What needs to be done: Your answer should repeat every record verbatim.

==============================

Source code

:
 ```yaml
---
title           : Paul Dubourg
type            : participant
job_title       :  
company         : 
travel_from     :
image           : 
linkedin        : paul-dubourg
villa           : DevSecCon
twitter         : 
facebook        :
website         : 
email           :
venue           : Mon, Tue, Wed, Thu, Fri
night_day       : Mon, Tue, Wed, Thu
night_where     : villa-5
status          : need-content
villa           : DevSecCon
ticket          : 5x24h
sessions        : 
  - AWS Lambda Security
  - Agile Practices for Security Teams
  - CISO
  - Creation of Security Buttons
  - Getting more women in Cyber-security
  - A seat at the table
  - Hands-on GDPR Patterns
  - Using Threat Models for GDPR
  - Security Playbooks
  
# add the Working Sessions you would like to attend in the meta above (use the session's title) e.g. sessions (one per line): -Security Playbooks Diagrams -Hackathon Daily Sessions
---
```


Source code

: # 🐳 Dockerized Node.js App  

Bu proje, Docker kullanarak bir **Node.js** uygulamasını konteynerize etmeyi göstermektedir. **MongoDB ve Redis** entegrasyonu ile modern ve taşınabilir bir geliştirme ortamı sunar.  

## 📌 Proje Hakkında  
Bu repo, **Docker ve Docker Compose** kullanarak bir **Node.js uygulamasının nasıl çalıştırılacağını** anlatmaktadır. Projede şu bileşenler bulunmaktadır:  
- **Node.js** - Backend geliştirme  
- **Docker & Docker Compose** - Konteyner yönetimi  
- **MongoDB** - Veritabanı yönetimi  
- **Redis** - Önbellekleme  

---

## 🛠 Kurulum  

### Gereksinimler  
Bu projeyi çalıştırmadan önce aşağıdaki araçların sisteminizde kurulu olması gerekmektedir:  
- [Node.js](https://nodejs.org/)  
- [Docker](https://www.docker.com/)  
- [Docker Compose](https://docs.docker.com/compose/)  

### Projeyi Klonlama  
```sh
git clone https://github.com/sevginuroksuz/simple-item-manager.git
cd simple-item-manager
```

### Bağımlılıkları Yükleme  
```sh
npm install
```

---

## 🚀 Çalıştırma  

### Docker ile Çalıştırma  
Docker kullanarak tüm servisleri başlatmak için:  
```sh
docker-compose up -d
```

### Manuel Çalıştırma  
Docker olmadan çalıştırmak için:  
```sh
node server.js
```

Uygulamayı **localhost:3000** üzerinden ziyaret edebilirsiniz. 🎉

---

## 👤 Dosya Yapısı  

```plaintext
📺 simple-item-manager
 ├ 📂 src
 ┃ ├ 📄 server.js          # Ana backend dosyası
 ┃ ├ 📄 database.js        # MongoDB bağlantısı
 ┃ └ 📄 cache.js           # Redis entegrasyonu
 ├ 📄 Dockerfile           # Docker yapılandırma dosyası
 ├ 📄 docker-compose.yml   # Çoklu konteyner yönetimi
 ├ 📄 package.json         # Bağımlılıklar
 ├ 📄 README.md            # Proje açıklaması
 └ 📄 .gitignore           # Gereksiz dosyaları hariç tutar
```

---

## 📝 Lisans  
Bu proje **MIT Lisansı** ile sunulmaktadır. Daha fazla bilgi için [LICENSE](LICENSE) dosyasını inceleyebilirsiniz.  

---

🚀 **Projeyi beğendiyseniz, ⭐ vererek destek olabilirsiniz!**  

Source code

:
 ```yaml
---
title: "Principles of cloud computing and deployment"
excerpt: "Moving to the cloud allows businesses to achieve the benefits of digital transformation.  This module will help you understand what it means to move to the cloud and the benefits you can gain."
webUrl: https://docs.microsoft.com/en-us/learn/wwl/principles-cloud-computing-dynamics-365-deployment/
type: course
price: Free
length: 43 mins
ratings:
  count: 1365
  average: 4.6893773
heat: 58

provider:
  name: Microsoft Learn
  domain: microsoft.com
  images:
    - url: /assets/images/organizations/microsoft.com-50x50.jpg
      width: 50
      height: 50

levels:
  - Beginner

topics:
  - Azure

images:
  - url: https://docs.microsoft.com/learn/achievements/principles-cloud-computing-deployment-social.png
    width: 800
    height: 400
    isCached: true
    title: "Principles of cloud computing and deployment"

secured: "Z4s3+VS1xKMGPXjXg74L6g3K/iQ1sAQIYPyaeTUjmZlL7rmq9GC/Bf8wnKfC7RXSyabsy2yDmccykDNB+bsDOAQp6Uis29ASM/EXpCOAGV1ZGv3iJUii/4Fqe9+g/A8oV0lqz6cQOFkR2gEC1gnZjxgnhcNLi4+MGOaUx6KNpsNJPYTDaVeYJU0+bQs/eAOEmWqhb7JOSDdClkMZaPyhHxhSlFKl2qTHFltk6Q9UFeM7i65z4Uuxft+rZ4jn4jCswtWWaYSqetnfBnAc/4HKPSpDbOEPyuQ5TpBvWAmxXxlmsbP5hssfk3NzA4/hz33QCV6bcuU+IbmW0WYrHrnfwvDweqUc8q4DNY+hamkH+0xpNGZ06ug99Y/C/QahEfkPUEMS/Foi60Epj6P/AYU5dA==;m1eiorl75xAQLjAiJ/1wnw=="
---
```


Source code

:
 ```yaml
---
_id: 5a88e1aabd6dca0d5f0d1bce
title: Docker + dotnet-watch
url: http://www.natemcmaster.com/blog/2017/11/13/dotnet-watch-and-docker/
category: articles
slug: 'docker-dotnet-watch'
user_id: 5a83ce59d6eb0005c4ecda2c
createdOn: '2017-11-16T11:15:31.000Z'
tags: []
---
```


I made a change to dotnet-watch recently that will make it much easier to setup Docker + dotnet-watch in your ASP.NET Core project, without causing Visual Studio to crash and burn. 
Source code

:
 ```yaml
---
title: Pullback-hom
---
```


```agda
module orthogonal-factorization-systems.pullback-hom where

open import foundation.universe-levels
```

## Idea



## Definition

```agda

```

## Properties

==============================

Result for this task:
Source code

:
 ```yaml
---
title           : Paul Dubourg
type            : participant
job_title       :  
company         : 
travel_from     :
image           : 
linkedin        : paul-dubourg
villa           : DevSecCon
twitter         : 
facebook        :
website         : 
email           :
venue           : Mon, Tue, Wed, Thu, Fri
night_day       : Mon, Tue, Wed, Thu
night_where     : villa-5
status          : need-content
villa           : DevSecCon
ticket          : 5x24h
sessions        : 
  - AWS Lambda Security
  - Agile Practices for Security Teams
  - CISO
  - Creation of Security Buttons
  - Getting more women in Cyber-security
  - A seat at the table
  - Hands-on GDPR Patterns
  - Using Threat Models for GDPR
  - Security Playbooks
  
# add the Working Sessions you would like to attend in the meta above (use the session's title) e.g. sessions (one per line): -Security Playbooks Diagrams -Hackathon Daily Sessions
---
```


Source code

: # 🐳 Dockerized Node.js App  

Bu proje, Docker kullanarak bir **Node.js** uygulamasını konteynerize etmeyi göstermektedir. **MongoDB ve Redis** entegrasyonu ile modern ve taşınabilir bir geliştirme ortamı sunar.  

## 📌 Proje Hakkında  
Bu repo, **Docker ve Docker Compose** kullanarak bir **Node.js uygulamasının nasıl çalıştırılacağını** anlatmaktadır. Projede şu bileşenler bulunmaktadır:  
- **Node.js** - Backend geliştirme  
- **Docker & Docker Compose** - Konteyner yönetimi  
- **MongoDB** - Veritabanı yönetimi  
- **Redis** - Önbellekleme  

---

## 🛠 Kurulum  

### Gereksinimler  
Bu projeyi çalıştırmadan önce aşağıdaki araçların sisteminizde kurulu olması gerekmektedir:  
- [Node.js](https://nodejs.org/)  
- [Docker](https://www.docker.com/)  
- [Docker Compose](https://docs.docker.com/compose/)  

### Projeyi Klonlama  
```sh
git clone https://github.com/sevginuroksuz/simple-item-manager.git
cd simple-item-manager
```

### Bağımlılıkları Yükleme  
```sh
npm install
```

---

## 🚀 Çalıştırma  

### Docker ile Çalıştırma  
Docker kullanarak tüm servisleri başlatmak için:  
```sh
docker-compose up -d
```

### Manuel Çalıştırma  
Docker olmadan çalıştırmak için:  
```sh
node server.js
```

Uygulamayı **localhost:3000** üzerinden ziyaret edebilirsiniz. 🎉

---

## 👤 Dosya Yapısı  

```plaintext
📺 simple-item-manager
 ├ 📂 src
 ┃ ├ 📄 server.js          # Ana backend dosyası
 ┃ ├ 📄 database.js        # MongoDB bağlantısı
 ┃ └ 📄 cache.js           # Redis entegrasyonu
 ├ 📄 Dockerfile           # Docker yapılandırma dosyası
 ├ 📄 docker-compose.yml   # Çoklu konteyner yönetimi
 ├ 📄 package.json         # Bağımlılıklar
 ├ 📄 README.md            # Proje açıklaması
 └ 📄 .gitignore           # Gereksiz dosyaları hariç tutar
```

---

## 📝 Lisans  
Bu proje **MIT Lisansı** ile sunulmaktadır. Daha fazla bilgi için [LICENSE](LICENSE) dosyasını inceleyebilirsiniz.  

---

🚀 **Projeyi beğendiyseniz, ⭐ vererek destek olabilirsiniz!**  

Source code

:
 ```yaml
---
title: "Principles of cloud computing and deployment"
excerpt: "Moving to the cloud allows businesses to achieve the benefits of digital transformation.  This module will help you understand what it means to move to the cloud and the benefits you can gain."
webUrl: https://docs.microsoft.com/en-us/learn/wwl/principles-cloud-computing-dynamics-365-deployment/
type: course
price: Free
length: 43 mins
ratings:
  count: 1365
  average: 4.6893773
heat: 58

provider:
  name: Microsoft Learn
  domain: microsoft.com
  images:
    - url: /assets/images/organizations/microsoft.com-50x50.jpg
      width: 50
      height: 50

levels:
  - Beginner

topics:
  - Azure

images:
  - url: https://docs.microsoft.com/learn/achievements/principles-cloud-computing-deployment-social.png
    width: 800
    height: 400
    isCached: true
    title: "Principles of cloud computing and deployment"

secured: "Z4s3+VS1xKMGPXjXg74L6g3K/iQ1sAQIYPyaeTUjmZlL7rmq9GC/Bf8wnKfC7RXSyabsy2yDmccykDNB+bsDOAQp6Uis29ASM/EXpCOAGV1ZGv3iJUii/4Fqe9+g/A8oV0lqz6cQOFkR2gEC1gnZjxgnhcNLi4+MGOaUx6KNpsNJPYTDaVeYJU0+bQs/eAOEmWqhb7JOSDdClkMZaPyhHxhSlFKl2qTHFltk6Q9UFeM7i65z4Uuxft+rZ4jn4jCswtWWaYSqetnfBnAc/4HKPSpDbOEPyuQ5TpBvWAmxXxlmsbP5hssfk3NzA4/hz33QCV6bcuU+IbmW0WYrHrnfwvDweqUc8q4DNY+hamkH+0xpNGZ06ug99Y/C/QahEfkPUEMS/Foi60Epj6P/AYU5dA==;m1eiorl75xAQLjAiJ/1wnw=="
---
```


Source code

:
 ```yaml
---
_id: 5a88e1aabd6dca0d5f0d1bce
title: Docker + dotnet-watch
url: http://www.natemcmaster.com/blog/2017/11/13/dotnet-watch-and-docker/
category: articles
slug: 'docker-dotnet-watch'
user_id: 5a83ce59d6eb0005c4ecda2c
createdOn: '2017-11-16T11:15:31.000Z'
tags: []
---
```


I made a change to dotnet-watch recently that will make it much easier to setup Docker + dotnet-watch in your ASP.NET Core project, without causing Visual Studio to crash and burn. 
Source code

:
 ```yaml
---
title: Pullback-hom
---
```


```agda
module orthogonal-factorization-systems.pullback-hom where

open import foundation.universe-levels
```

## Idea



## Definition

```agda

```

## Properties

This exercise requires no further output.